2. Data Analysis and Modeling:
– Perform exploratory data analysis to identify trends, correlations, and patterns.
– Develop predictive models and algorithms using statistical techniques, machine learning, and AI.
– Evaluate model performance and refine models to improve accuracy and efficiency.
3. Collaboration:
– Work closely with cross-functional teams, including product managers, engineers, and business analysts, to understand their data needs and provide actionable insights.
– Communicate findings and insights to stakeholders through reports, dashboards, and presentations.
4. Tool and Technology Utilization:
– Utilize programming languages such as Python, R, and SQL for data manipulation and analysis.
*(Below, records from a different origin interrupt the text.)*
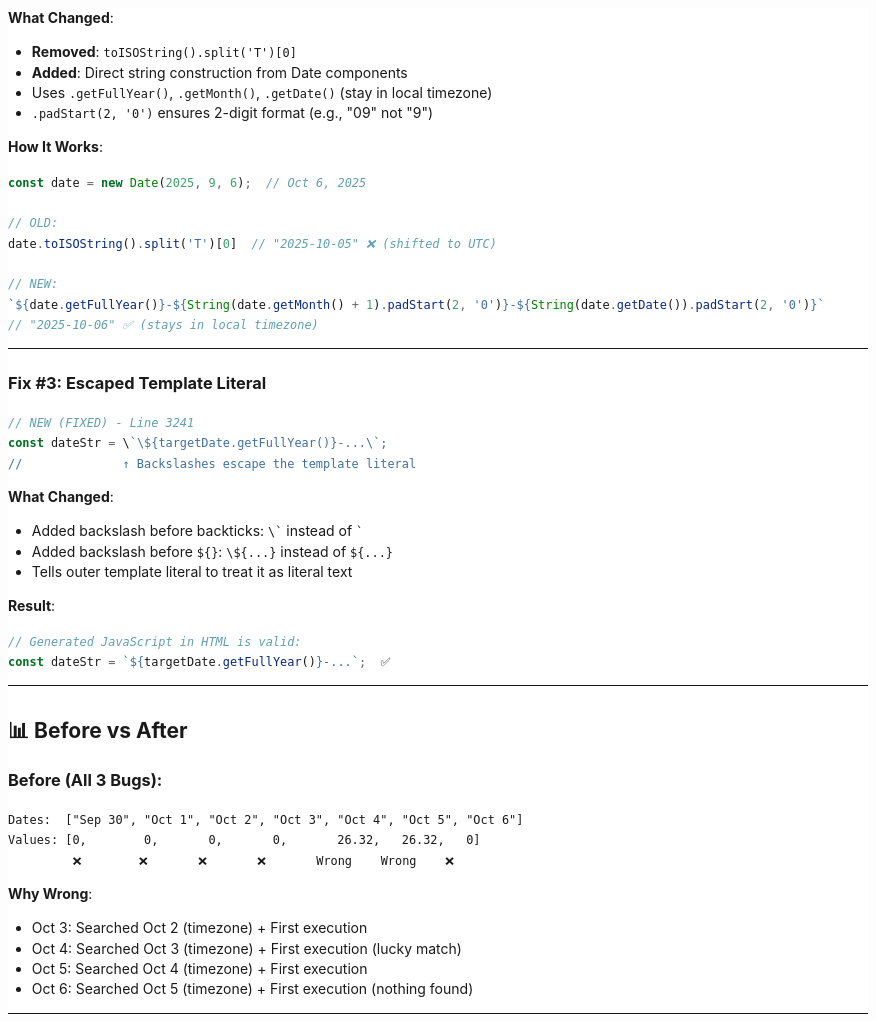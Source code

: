 **What Changed**:
- **Removed**: `toISOString().split('T')[0]`
- **Added**: Direct string construction from Date components
- Uses `.getFullYear()`, `.getMonth()`, `.getDate()` (stay in local timezone)
- `.padStart(2, '0')` ensures 2-digit format (e.g., "09" not "9")

**How It Works**:
```javascript
const date = new Date(2025, 9, 6);  // Oct 6, 2025

// OLD:
date.toISOString().split('T')[0]  // "2025-10-05" ❌ (shifted to UTC)

// NEW:
`${date.getFullYear()}-${String(date.getMonth() + 1).padStart(2, '0')}-${String(date.getDate()).padStart(2, '0')}`
// "2025-10-06" ✅ (stays in local timezone)
```

---

### Fix #3: Escaped Template Literal

```typescript
// NEW (FIXED) - Line 3241
const dateStr = \`\${targetDate.getFullYear()}-...\`;
//              ↑ Backslashes escape the template literal
```

**What Changed**:
- Added backslash before backticks: `` \` `` instead of `` ` ``
- Added backslash before `${}`: `\${...}` instead of `${...}`
- Tells outer template literal to treat it as literal text

**Result**:
```javascript
// Generated JavaScript in HTML is valid:
const dateStr = `${targetDate.getFullYear()}-...`;  ✅
```

---

## 📊 Before vs After

### Before (All 3 Bugs):
```
Dates:  ["Sep 30", "Oct 1", "Oct 2", "Oct 3", "Oct 4", "Oct 5", "Oct 6"]
Values: [0,        0,       0,       0,       26.32,   26.32,   0]
         ❌        ❌       ❌       ❌       Wrong    Wrong    ❌
```

**Why Wrong**:
- Oct 3: Searched Oct 2 (timezone) + First execution
- Oct 4: Searched Oct 3 (timezone) + First execution (lucky match)
- Oct 5: Searched Oct 4 (timezone) + First execution
- Oct 6: Searched Oct 5 (timezone) + First execution (nothing found)

---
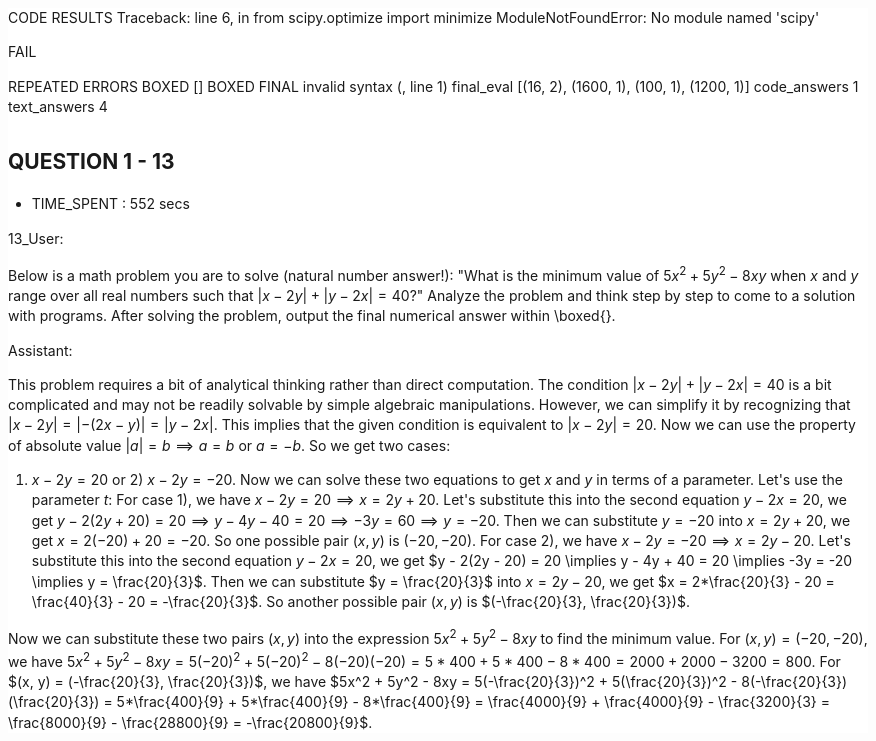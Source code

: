 CODE RESULTS Traceback: line 6, in <module>
    from scipy.optimize import minimize
ModuleNotFoundError: No module named 'scipy'

FAIL

REPEATED ERRORS
BOXED []
BOXED FINAL 
invalid syntax (<string>, line 1) final_eval
[(16, 2), (1600, 1), (100, 1), (1200, 1)]
code_answers 1 text_answers 4



## QUESTION 1 - 13 
- TIME_SPENT : 552 secs

13_User:

Below is a math problem you are to solve (natural number answer!):
"What is the minimum value of $5x^2+5y^2-8xy$ when $x$ and $y$ range over all real numbers such that $|x-2y| + |y-2x| = 40$?"
Analyze the problem and think step by step to come to a solution with programs. After solving the problem, output the final numerical answer within \boxed{}.

Assistant:

 This problem requires a bit of analytical thinking rather than direct computation. The condition $|x-2y| + |y-2x| = 40$ is a bit complicated and may not be readily solvable by simple algebraic manipulations. However, we can simplify it by recognizing that $|x-2y| = |-(2x-y)| = |y-2x|$. This implies that the given condition is equivalent to $|x-2y| = 20$. Now we can use the property of absolute value $|a| = b \implies a = b$ or $a = -b$. So we get two cases:
1) $x - 2y = 20$ or 2) $x - 2y = -20$.
Now we can solve these two equations to get $x$ and $y$ in terms of a parameter. Let's use the parameter $t$:
For case 1), we have $x - 2y = 20 \implies x = 2y + 20$. Let's substitute this into the second equation $y - 2x = 20$, we get $y - 2(2y + 20) = 20 \implies y - 4y - 40 = 20 \implies -3y = 60 \implies y = -20$. Then we can substitute $y = -20$ into $x = 2y + 20$, we get $x = 2(-20) + 20 = -20$. So one possible pair $(x, y)$ is $(-20, -20)$.
For case 2), we have $x - 2y = -20 \implies x = 2y - 20$. Let's substitute this into the second equation $y - 2x = 20$, we get $y - 2(2y - 20) = 20 \implies y - 4y + 40 = 20 \implies -3y = -20 \implies y = \frac{20}{3}$. Then we can substitute $y = \frac{20}{3}$ into $x = 2y - 20$, we get $x = 2*\frac{20}{3} - 20 = \frac{40}{3} - 20 = -\frac{20}{3}$. So another possible pair $(x, y)$ is $(-\frac{20}{3}, \frac{20}{3})$.

Now we can substitute these two pairs $(x, y)$ into the expression $5x^2 + 5y^2 - 8xy$ to find the minimum value. 
For $(x, y) = (-20, -20)$, we have $5x^2 + 5y^2 - 8xy = 5(-20)^2 + 5(-20)^2 - 8(-20)(-20) = 5*400 + 5*400 - 8*400 = 2000 + 2000 - 3200 = 800$.
For $(x, y) = (-\frac{20}{3}, \frac{20}{3})$, we have $5x^2 + 5y^2 - 8xy = 5(-\frac{20}{3})^2 + 5(\frac{20}{3})^2 - 8(-\frac{20}{3})(\frac{20}{3}) = 5*\frac{400}{9} + 5*\frac{400}{9} - 8*\frac{400}{9} = \frac{4000}{9} + \frac{4000}{9} - \frac{3200}{3} = \frac{8000}{9} - \frac{28800}{9} = -\frac{20800}{9}$.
– Use data visualization tools like Tableau, Power BI, or Matplotlib to create interactive dashboards and visual reports.
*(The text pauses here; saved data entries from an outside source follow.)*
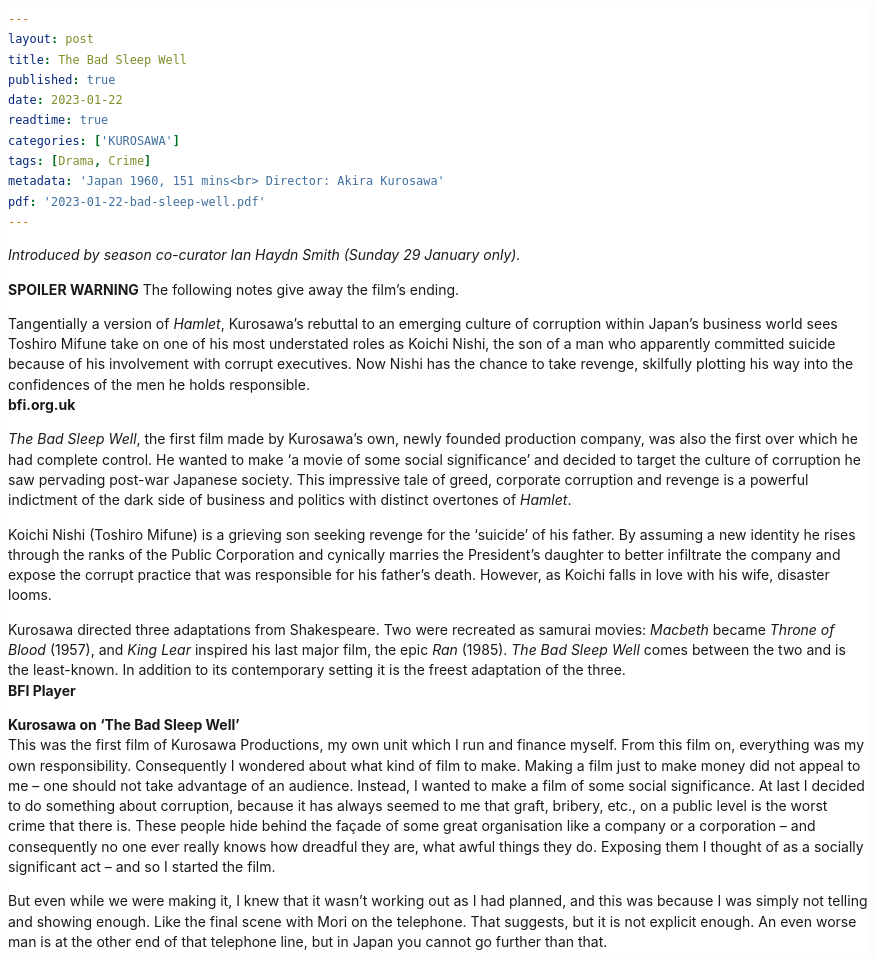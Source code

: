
 ```yaml
---
layout: post
title: The Bad Sleep Well
published: true
date: 2023-01-22
readtime: true
categories: ['KUROSAWA']
tags: [Drama, Crime]
metadata: 'Japan 1960, 151 mins<br> Director: Akira Kurosawa'
pdf: '2023-01-22-bad-sleep-well.pdf'
---
```


_Introduced by season co-curator Ian Haydn Smith (Sunday 29 January only)._

**SPOILER WARNING** The following notes give away the film’s ending.

Tangentially a version of _Hamlet_, Kurosawa’s rebuttal to an emerging culture of corruption within Japan’s business world sees Toshiro Mifune take on one of his most understated roles as Koichi Nishi, the son of a man who apparently committed suicide because of his involvement with corrupt executives. Now Nishi has the chance to take revenge, skilfully plotting his way into the confidences of the men he holds responsible.  
**bfi.org.uk**

_The Bad Sleep Well_, the first film made by Kurosawa’s own, newly founded production company, was also the first over which he had complete control. He wanted to make ‘a movie of some social significance’ and decided to target the culture of corruption he saw pervading post-war Japanese society. This impressive tale of greed, corporate corruption and revenge is a powerful indictment of the dark side of business and politics with distinct overtones of _Hamlet_.

Koichi Nishi (Toshiro Mifune) is a grieving son seeking revenge for the ‘suicide’ of his father. By assuming a new identity he rises through the ranks of the Public Corporation and cynically marries the President’s daughter to better infiltrate the company and expose the corrupt practice that was responsible for his father’s death. However, as Koichi falls in love with his wife, disaster looms.

Kurosawa directed three adaptations from Shakespeare. Two were recreated as samurai movies: _Macbeth_ became _Throne of Blood_ (1957), and _King Lear_ inspired his last major film, the epic _Ran_ (1985). _The Bad Sleep Well_ comes between the two and is the least-known. In addition to its contemporary setting it is the freest adaptation of the three.  
**BFI Player**

**Kurosawa on ‘The Bad Sleep Well’**  
This was the first film of Kurosawa Productions, my own unit which I run and finance myself. From this film on, everything was my own responsibility. Consequently I wondered about what kind of film to make. Making a film just to make money did not appeal to me – one should not take advantage of an audience. Instead, I wanted to make a film of some social significance. At last I decided to do something about corruption, because it has always seemed to me that graft, bribery, etc., on a public level is the worst crime that there is. These people hide behind the façade of some great organisation like a company or a corporation – and consequently no one ever really knows how dreadful they are, what awful things they do. Exposing them I thought of as a socially significant act – and so I started the film.

But even while we were making it, I knew that it wasn’t working out as I had planned, and this was because I was simply not telling and showing enough. Like the final scene with Mori on the telephone. That suggests, but it is not explicit enough. An even worse man is at the other end of that telephone line, but in Japan you cannot go further than that.
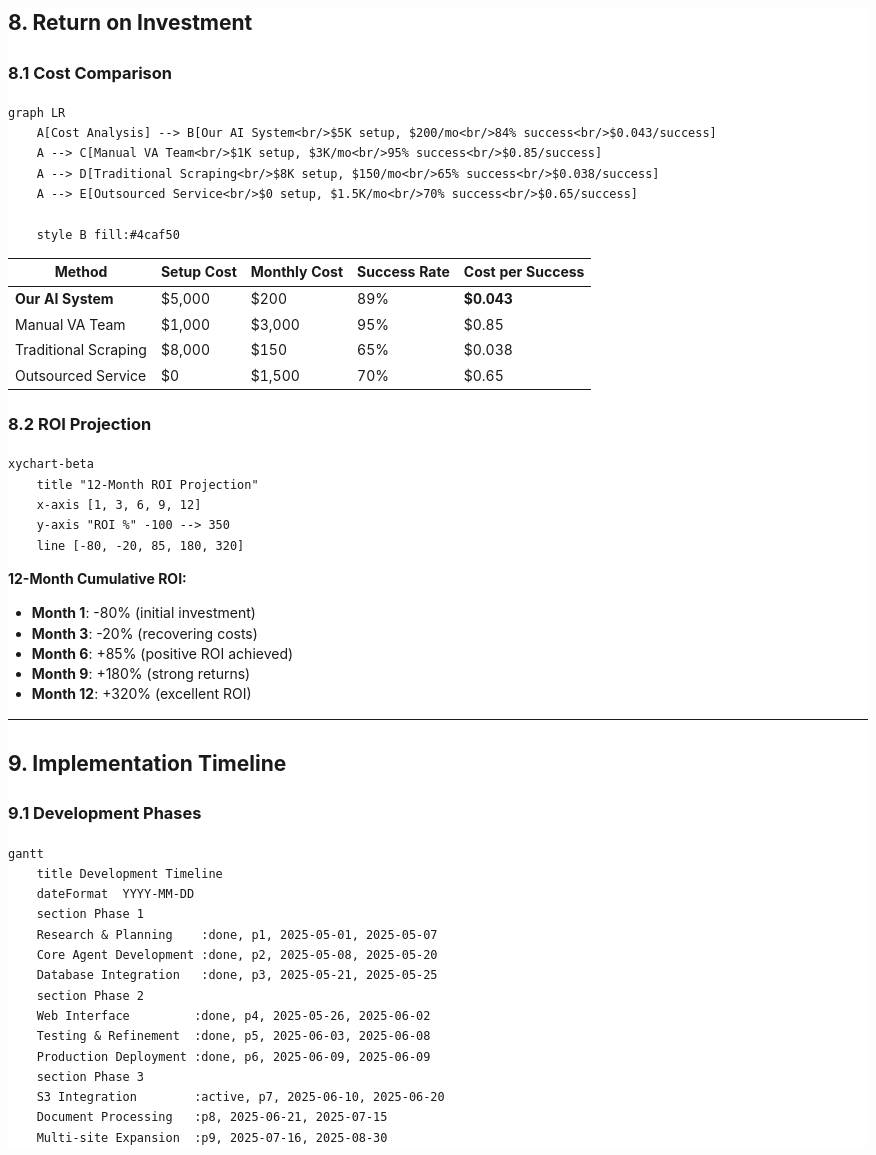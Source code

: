 ## 8. Return on Investment

### 8.1 Cost Comparison

```mermaid
graph LR
    A[Cost Analysis] --> B[Our AI System<br/>$5K setup, $200/mo<br/>84% success<br/>$0.043/success]
    A --> C[Manual VA Team<br/>$1K setup, $3K/mo<br/>95% success<br/>$0.85/success]
    A --> D[Traditional Scraping<br/>$8K setup, $150/mo<br/>65% success<br/>$0.038/success]
    A --> E[Outsourced Service<br/>$0 setup, $1.5K/mo<br/>70% success<br/>$0.65/success]
    
    style B fill:#4caf50
```

| Method | Setup Cost | Monthly Cost | Success Rate | Cost per Success |
|--------|------------|--------------|--------------|------------------|
| **Our AI System** | $5,000 | $200 | 89% | **$0.043** |
| Manual VA Team | $1,000 | $3,000 | 95% | $0.85 |
| Traditional Scraping | $8,000 | $150 | 65% | $0.038 |
| Outsourced Service | $0 | $1,500 | 70% | $0.65 |

### 8.2 ROI Projection

```mermaid
xychart-beta
    title "12-Month ROI Projection"
    x-axis [1, 3, 6, 9, 12]
    y-axis "ROI %" -100 --> 350
    line [-80, -20, 85, 180, 320]
```

**12-Month Cumulative ROI:**
- **Month 1**: -80% (initial investment)
- **Month 3**: -20% (recovering costs)
- **Month 6**: +85% (positive ROI achieved)
- **Month 9**: +180% (strong returns)
- **Month 12**: +320% (excellent ROI)

---

## 9. Implementation Timeline

### 9.1 Development Phases

```mermaid
gantt
    title Development Timeline
    dateFormat  YYYY-MM-DD
    section Phase 1
    Research & Planning    :done, p1, 2025-05-01, 2025-05-07
    Core Agent Development :done, p2, 2025-05-08, 2025-05-20
    Database Integration   :done, p3, 2025-05-21, 2025-05-25
    section Phase 2
    Web Interface         :done, p4, 2025-05-26, 2025-06-02
    Testing & Refinement  :done, p5, 2025-06-03, 2025-06-08
    Production Deployment :done, p6, 2025-06-09, 2025-06-09
    section Phase 3
    S3 Integration        :active, p7, 2025-06-10, 2025-06-20
    Document Processing   :p8, 2025-06-21, 2025-07-15
    Multi-site Expansion  :p9, 2025-07-16, 2025-08-30
```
– Implement machine learning frameworks like TensorFlow, PyTorch, or Scikit-learn.
B. Skills and Qualifications:
– Education: Bachelor’s or Master’s degree in Computer Science, Statistics, Mathematics, Engineering, or a related field.
– Technical Skills: Proficiency in programming languages (Python, R), experience with databases (SQL), and familiarity with big data technologies (Hadoop, Spark).
– Analytical Skills: Strong ability to analyze complex datasets, derive insights, and create predictive models.
– Communication Skills: Ability to clearly explain technical concepts to non-technical stakeholders.
– Experience: Prior experience in a data-centric role, such as data analysis, data engineering, or data science.
C. Preferred Qualifications:
– Experience with cloud platforms like AWS, GCP, or Azure.
– Knowledge of deep learning frameworks and natural language processing (NLP).
– Experience in deploying machine learning models in production environments.